I just found this thread and started doing the 6x per week ppl. The results have been incredible despite my bad diet. My first question is am i doing it right? On push day ill do 3 chest movements, 3 shoulders and 3 triceps. Eat movement is 3 sets unless i go to light to start then ill do a 4th. Set one my goal is 12 reps then increase weight and go as close to 12 as i can then increase weight and get much as i can which is usually 7-8. This is how i set up each day of ppl but i wonder if i am doing it wrong. 
Last question: i am starting school in august… 42 year old pharmacy student… so i wont have the time or energy to go that hard for 90 minutes every morning but still want to grow. Thanks in advance.


----------



## Achillesking

There is absolutely nothing wrong w a bro split at all. Try upping the intensity and volume and it's the best way to go IMO


----------



## CJ

shaneinmt said:


> I just found this thread and started doing the 6x per week ppl. The results have been incredible despite my bad diet..... 42 year old pharmacy student… so i wont have the time or energy to go that hard for 90 minutes every morning but still want to grow. Thanks in advance.

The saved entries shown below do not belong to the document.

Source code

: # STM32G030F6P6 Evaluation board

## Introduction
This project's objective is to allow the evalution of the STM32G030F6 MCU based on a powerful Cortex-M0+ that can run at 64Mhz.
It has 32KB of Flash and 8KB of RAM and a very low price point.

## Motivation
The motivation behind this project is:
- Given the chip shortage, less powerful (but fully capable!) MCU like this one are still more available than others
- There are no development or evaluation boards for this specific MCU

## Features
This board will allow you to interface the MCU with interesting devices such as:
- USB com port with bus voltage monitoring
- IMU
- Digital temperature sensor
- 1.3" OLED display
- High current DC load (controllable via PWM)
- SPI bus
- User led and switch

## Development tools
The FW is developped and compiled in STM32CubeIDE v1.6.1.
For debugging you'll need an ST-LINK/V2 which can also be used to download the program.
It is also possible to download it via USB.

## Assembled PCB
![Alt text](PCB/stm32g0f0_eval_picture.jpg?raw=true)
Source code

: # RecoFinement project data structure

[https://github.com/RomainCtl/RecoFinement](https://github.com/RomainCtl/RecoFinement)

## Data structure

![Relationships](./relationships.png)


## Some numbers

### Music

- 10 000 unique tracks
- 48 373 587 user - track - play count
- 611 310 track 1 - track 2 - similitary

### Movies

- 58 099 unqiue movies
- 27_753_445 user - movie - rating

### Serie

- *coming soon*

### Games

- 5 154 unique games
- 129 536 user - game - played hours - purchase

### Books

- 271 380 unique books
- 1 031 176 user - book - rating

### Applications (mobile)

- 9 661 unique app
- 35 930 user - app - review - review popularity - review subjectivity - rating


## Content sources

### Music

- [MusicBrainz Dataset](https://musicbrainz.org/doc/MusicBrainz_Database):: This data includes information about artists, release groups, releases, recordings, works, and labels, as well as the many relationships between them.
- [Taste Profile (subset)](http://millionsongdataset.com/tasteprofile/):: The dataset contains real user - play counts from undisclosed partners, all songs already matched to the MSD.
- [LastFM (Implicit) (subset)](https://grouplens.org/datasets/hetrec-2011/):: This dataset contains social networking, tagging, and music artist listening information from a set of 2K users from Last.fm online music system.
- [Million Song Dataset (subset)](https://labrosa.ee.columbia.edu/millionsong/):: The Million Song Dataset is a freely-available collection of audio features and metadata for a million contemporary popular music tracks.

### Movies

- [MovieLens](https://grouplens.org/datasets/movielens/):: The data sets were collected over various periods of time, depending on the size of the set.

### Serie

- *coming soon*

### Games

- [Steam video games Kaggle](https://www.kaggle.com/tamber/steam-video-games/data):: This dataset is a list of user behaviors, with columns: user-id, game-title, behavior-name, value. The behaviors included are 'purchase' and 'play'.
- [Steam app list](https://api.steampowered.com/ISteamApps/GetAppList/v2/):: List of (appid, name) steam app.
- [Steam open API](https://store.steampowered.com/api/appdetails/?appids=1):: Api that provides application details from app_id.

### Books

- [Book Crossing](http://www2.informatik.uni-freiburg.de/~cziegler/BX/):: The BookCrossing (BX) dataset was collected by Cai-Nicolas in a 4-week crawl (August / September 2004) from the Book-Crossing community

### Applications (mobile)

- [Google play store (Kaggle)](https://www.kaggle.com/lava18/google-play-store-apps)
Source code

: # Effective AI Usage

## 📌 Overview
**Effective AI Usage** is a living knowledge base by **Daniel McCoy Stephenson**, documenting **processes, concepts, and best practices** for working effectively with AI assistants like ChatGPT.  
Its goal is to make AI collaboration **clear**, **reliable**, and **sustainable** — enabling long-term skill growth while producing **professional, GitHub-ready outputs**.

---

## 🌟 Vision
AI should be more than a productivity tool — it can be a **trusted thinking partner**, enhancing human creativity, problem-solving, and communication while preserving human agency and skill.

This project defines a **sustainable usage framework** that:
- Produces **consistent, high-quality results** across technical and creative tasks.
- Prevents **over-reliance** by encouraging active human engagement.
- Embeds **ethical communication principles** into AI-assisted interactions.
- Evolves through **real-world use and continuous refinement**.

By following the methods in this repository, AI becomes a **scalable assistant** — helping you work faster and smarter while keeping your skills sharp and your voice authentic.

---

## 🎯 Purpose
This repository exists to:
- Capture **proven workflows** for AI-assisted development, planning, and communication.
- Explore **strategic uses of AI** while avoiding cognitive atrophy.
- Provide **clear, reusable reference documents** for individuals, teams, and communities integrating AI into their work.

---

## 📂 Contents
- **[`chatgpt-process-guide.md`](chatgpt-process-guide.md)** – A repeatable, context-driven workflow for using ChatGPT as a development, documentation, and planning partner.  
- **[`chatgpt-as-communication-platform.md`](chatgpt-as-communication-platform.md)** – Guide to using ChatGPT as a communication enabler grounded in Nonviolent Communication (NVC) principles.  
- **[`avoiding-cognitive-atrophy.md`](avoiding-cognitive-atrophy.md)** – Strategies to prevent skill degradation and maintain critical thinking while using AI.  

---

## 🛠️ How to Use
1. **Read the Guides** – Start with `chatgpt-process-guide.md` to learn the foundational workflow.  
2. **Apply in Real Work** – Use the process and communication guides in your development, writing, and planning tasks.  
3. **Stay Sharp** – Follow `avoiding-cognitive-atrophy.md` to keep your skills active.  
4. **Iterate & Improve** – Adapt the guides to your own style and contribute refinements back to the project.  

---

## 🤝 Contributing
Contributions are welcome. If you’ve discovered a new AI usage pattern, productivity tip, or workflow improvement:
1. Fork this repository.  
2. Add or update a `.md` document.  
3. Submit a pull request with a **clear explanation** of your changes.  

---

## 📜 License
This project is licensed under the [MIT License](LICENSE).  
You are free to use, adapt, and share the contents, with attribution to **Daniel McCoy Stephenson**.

6 days is probably going to be too much. I'd cut it back to 4-5, and clean up that diet, and prioritize sleep/recovery.


----------



## shaneinmt

CJ said:


> 6 days is probably going to be too much. I'd cut it back to 4-5, and clean up that diet, and prioritize sleep/recovery.


What do you suggest i cut out or modify from the ppl to fit into 4 days?


----------



## RiR0

shaneinmt said:


> What do you suggest i cut out or modify from the ppl to fit into 4 days?


Do 2 days on 1 day off 2 days on 2 days off in an alternating fashion. 
PP off LP off off PL off PP etc


----------



## CJ

shaneinmt said:


> What do you suggest i cut out or modify from the ppl to fit into 4 days?


Nothing, just rotate through them.


----------



## Butch_C

We are currently running a Bro split. I have done PPL  or more like PLP but whatever. I liked them both and both work fine as long as the exercises are chosen thoughtfully and you try to progress on them week to week. I also stay more consistent going to the gym 6 days a week but 1 of those days (we call it fuck off Friday) we do things that we normally do not do or work on lagging body parts,  do core, possibly a mixture of all. I simply do not feel as good on days I do not hit the gym, almost lethargic. I also do run into times when I feel broken down and not recovering which then I have to pull way back for a week or plan a vacation. I am not trying to be stage ready either, I am merely trying to fill out loose skin and look like a jacked 49 year old man. I want to do DC training but my lifting partners are hesitant. The one guy has been lifting for 30 years and is no doubt the strongest guy (benches more than most deadlift 540#) I personally know, so I don't argue much as he knows his shit.  I guess what I am saying is the program should fit your goals and your lifestyle so do what works and what you can be consistent on.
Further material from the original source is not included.